Full or pressure limited reperfusion of an acute myocardial infarct results in a different wall thickness and deformation of the distal myocardium – implications for clinical reperfusion strategies

Witold Streb, Maciej Marciniak, Piet Claus, Anna Marciniak, Myles McLaughlin, Jan D'hooge, Frank E. Rademakers, Bart Bijnens* and George R. Sutherland

Department of Cardiology, K.U.Leuven, Herestraat 49, B-3000 Leuven, Belgium

Received 18 January 2007; accepted after revision 20 June 2007.

* Corresponding author. Tel: +32 16 343472; fax: +32 16 343467; E-mail address: bart.bijnens{at}med.kuleuven.be (B. Bijnens).


   Abstract

Aim: The study aim was to determine the sequence of changes in both wall thickness and function in ‘at risk’ myocardium (using M-mode and radial strain/strain-rate imaging) induced by reperfusion of an acute transmural infarction, and to relate these changes to the presence or absence of a pressure-limiting stenosis in the infarct related epicardial vessel.

Methods: Eighteen closed-chest pigs were randomized into two groups (each with nine animals). In Group I, 4 weeks prior to induction of an acute transmural infarct, a copper coated stent was implanted in the proximal circumflex artery (Cx) to create a coronary artery stenosis of between 30 and 95% lumen diameter. At 4 weeks, the stenotic Cx vessel was occluded for 90 min by inflation of a PTCA balloon placed proximal to the stenosis to produce an acute transmural infarction. In Group II (the control group), 90 min Cx occlusion was performed in a normal vessel. In both groups the resulting acute transmural infarction was reperfused after 90 min by removing the PTCA balloon. For both groups, cardiac ultrasound data, including strain/strain-rate imaging, were collected at all stages of the investigation for subsequent offline analysis.

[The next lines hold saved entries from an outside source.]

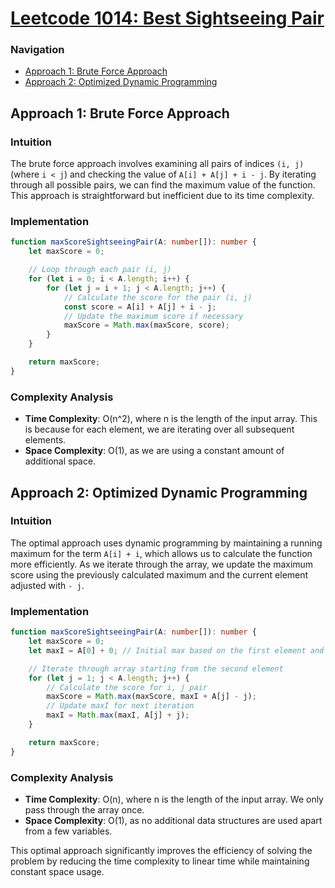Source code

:# [Leetcode 1014: Best Sightseeing Pair](https://leetcode.com/problems/best-sightseeing-pair/)

### Navigation
- [Approach 1: Brute Force Approach](#approach-1-brute-force-approach)
- [Approach 2: Optimized Dynamic Programming](#approach-2-optimized-dynamic-programming)

## Approach 1: Brute Force Approach

### Intuition
The brute force approach involves examining all pairs of indices `(i, j)` (where `i < j`) and checking the value of `A[i] + A[j] + i - j`. By iterating through all possible pairs, we can find the maximum value of the function. This approach is straightforward but inefficient due to its time complexity.

### Implementation

```typescript
function maxScoreSightseeingPair(A: number[]): number {
    let maxScore = 0;

    // Loop through each pair (i, j)
    for (let i = 0; i < A.length; i++) {
        for (let j = i + 1; j < A.length; j++) {
            // Calculate the score for the pair (i, j)
            const score = A[i] + A[j] + i - j;
            // Update the maximum score if necessary
            maxScore = Math.max(maxScore, score);
        }
    }

    return maxScore;
}
```

### Complexity Analysis
- **Time Complexity**: O(n^2), where n is the length of the input array. This is because for each element, we are iterating over all subsequent elements.
- **Space Complexity**: O(1), as we are using a constant amount of additional space.

## Approach 2: Optimized Dynamic Programming

### Intuition
The optimal approach uses dynamic programming by maintaining a running maximum for the term `A[i] + i`, which allows us to calculate the function more efficiently. As we iterate through the array, we update the maximum score using the previously calculated maximum and the current element adjusted with `- j`.

### Implementation

```typescript
function maxScoreSightseeingPair(A: number[]): number {
    let maxScore = 0;
    let maxI = A[0] + 0; // Initial max based on the first element and index

    // Iterate through array starting from the second element
    for (let j = 1; j < A.length; j++) {
        // Calculate the score for i, j pair
        maxScore = Math.max(maxScore, maxI + A[j] - j);
        // Update maxI for next iteration
        maxI = Math.max(maxI, A[j] + j);
    }

    return maxScore;
}
```

### Complexity Analysis
- **Time Complexity**: O(n), where n is the length of the input array. We only pass through the array once.
- **Space Complexity**: O(1), as no additional data structures are used apart from a few variables.

This optimal approach significantly improves the efficiency of solving the problem by reducing the time complexity to linear time while maintaining constant space usage.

Results: In both groups, acute reperfusion (TIMI flow 3 or 2), immediately increased infarct zone end-diastolic wall thickness due to the development of oedema. The acute increase in wall thickness was significantly higher in the non-stenotic animals as compared to the ones with a residual stenosis. Neither of the groups showed any tendency to normalize deformation (strain) during the reperfusion period.

Conclusion: In this experimental study, the measurement of end-diastolic wall thickness was a simple and non-invasive tool to monitor acute infarct reperfusion. It also provided information on the presence of a flow limiting stenosis in the infarct related artery after restoration of the flow. The deformation of the myocardium remained impaired during early reperfusion, whether reflow was at full pressure or low pressure due to a residual stenosis in the infarct related artery.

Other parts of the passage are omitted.